New York

View of “Mrinalini Mukherjee,” 2019. From left: Basanti, 1984; Yakshi, 1984; Pakshi, 1985; Rudra, 1982; Devi, 1982.

View of “Mrinalini Mukherjee,” 2019. From left: Basanti, 1984; Yakshi, 1984; Pakshi, 1985; Rudra, 1982; Devi, 1982.

Mrinalini Mukherjee

The Met Breuer

The retrospective at the Met Breuer of the late Indian sculptor Mrinalini Mukherjee (1949–2015) was also the first solo presentation of her art in the United States. Aptly titled “Phenomenal Nature,” the show—featuring nearly sixty objects, including her signature fiber sculptures and works in ceramic and bronze produced during the latter part of her career—was an overdue introduction to a formally audacious and technically exquisite oeuvre that defies easy art-historical and ethnographic classification. Although her engagement with textiles came in the wake of related midcentury investigations of fiber’s expressive potential by artists such as Jagoda Buić, Sheila Hicks, and Lenore Tawney, Mukherjee was working largely away from the cosmopolitan currents of the international art scene and along her own highly individual path. The startling biomorphic figures for which she is best known—fashioned from twisted and knotted lengths of rope sourced from a market in New Delhi—evoke human and animal bodies, and the excrescences of the botanical world. But they also draw inspiration from Indian fine art and craft traditions, in addition to modern design. With these influences, Mukherjee produced captivating, eccentric hybridities that nod to the organic and the synthetic, the domestic and the deistic.

The daughter of artists, Mukherjee was born in Mumbai and studied with the prominent painter and muralist K. G. Subramanyan, who disdained Western distinctions between the traditional and the so-called fine arts. Her first fiber works from the early 1970s were plantlike forms that hung from armatures anchored to the wall or the ceiling, though she would soon begin to integrate faunal motifs as well. For example, Squirrel, 1972, the earliest work on view, is a dun-colored scrim of hemp, jute, cotton, and sisal; the titular creature, fashioned from these materials as well as bamboo and carpet brushes, hangs upside down on its surface, as though emerging from a forest canopy.

Often suggesting a compelling cross between an anthropological display and a couture exhibition, the show was designed around a series of undulating curtains that guided the viewer through Mukherjee’s career. As the years passed, her works grew in complexity and presence, claiming their space as commandingly freestanding figures; a dramatic sequence of sculptures from the early to mid-1980s was a case in point. The trio at its center—Yakshi,1984; Pakshi, 1985; and Rudra, 1982, all made of knotted hemp and dyed in deep jewel tones of violet, russet, and plum, respectively—were intricate things of dominating scale. Like much of Mukherjee’s sculpture, they are entities quite strategically between; at once plant and animal, male and female, ritual costume and deity incarnate.

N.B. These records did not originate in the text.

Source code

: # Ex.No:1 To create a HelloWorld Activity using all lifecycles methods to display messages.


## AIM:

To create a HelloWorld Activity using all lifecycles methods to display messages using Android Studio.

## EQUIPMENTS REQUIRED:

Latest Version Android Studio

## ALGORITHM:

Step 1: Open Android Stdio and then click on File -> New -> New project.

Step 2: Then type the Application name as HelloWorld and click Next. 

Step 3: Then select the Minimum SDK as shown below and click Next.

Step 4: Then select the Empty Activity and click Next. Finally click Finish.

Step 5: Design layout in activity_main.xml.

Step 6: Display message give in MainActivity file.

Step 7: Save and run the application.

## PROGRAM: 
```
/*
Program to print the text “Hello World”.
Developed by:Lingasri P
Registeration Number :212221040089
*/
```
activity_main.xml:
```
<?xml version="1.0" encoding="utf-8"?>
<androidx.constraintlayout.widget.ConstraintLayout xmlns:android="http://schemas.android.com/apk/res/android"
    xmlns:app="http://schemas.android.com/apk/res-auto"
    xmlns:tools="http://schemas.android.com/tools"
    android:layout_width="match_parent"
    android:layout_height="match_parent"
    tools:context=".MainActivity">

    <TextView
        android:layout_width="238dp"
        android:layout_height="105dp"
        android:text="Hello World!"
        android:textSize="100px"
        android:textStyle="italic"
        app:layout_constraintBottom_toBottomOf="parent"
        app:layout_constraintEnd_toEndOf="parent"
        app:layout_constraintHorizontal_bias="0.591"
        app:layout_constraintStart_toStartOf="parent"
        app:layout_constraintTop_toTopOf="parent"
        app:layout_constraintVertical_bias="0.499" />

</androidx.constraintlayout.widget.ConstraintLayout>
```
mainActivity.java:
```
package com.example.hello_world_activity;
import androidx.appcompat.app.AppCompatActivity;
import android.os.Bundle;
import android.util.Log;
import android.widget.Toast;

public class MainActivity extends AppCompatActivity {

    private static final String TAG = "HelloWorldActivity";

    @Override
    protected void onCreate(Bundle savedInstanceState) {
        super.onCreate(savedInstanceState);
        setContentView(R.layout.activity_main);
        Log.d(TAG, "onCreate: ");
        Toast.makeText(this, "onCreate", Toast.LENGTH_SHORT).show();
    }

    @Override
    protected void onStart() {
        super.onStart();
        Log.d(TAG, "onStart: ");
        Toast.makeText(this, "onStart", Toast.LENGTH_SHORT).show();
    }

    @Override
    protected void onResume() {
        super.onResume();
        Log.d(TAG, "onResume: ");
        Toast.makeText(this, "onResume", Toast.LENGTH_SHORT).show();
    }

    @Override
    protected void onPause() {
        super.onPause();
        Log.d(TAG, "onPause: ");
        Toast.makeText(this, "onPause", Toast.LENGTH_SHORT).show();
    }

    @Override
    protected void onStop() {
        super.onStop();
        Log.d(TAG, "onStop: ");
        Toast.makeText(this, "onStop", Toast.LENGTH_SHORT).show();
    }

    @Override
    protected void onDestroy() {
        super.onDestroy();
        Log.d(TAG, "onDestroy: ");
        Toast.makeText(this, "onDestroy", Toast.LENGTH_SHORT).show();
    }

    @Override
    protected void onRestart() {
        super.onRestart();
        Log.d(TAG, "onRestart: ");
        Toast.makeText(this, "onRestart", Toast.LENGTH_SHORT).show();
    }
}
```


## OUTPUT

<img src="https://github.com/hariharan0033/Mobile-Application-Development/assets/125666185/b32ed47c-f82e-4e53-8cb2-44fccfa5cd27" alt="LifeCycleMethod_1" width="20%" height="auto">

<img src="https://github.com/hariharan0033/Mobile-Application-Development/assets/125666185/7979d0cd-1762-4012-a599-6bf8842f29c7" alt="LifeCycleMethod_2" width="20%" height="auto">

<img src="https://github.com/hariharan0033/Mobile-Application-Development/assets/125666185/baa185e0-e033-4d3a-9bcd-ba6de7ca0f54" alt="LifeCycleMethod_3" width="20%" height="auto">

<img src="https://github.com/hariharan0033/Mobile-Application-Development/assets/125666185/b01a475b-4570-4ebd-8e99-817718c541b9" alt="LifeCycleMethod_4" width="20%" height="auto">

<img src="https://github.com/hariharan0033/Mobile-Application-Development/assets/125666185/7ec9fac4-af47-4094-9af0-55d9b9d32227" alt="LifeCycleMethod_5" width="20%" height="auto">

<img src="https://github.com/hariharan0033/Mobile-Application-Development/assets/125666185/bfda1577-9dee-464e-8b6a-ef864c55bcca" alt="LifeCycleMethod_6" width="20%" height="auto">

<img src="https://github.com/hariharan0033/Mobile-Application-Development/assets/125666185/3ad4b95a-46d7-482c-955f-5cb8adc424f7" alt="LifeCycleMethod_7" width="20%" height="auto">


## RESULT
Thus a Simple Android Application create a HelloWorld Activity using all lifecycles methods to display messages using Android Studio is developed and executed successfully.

By the mid- to late 1990s, Mukherjee had begun to move away from fiber; her desired materials had become harder to source, and the physical requirements of her knotting methods proved increasingly demanding. The earliest of these nonfiber pieces, Lotus Pond, 1995, is a suite of thirteen terra-cotta objects on a low redbrick platform that presents the aquatic flowers as bursting, ripe blossoms. As in the ceramic “Night Bloom” series, 1999–2000, here the artist makes her rigid medium torque and throb like vegetal matter. And in her final series, “Palmscapes,” 2013–15, Mukherjee imbues her bronze castings of fallen tree fragments with a sense of lightness and energy that feels like an embodiment of the whole of her artistic ambition, an amplification of life’s vital potential in all its permutations.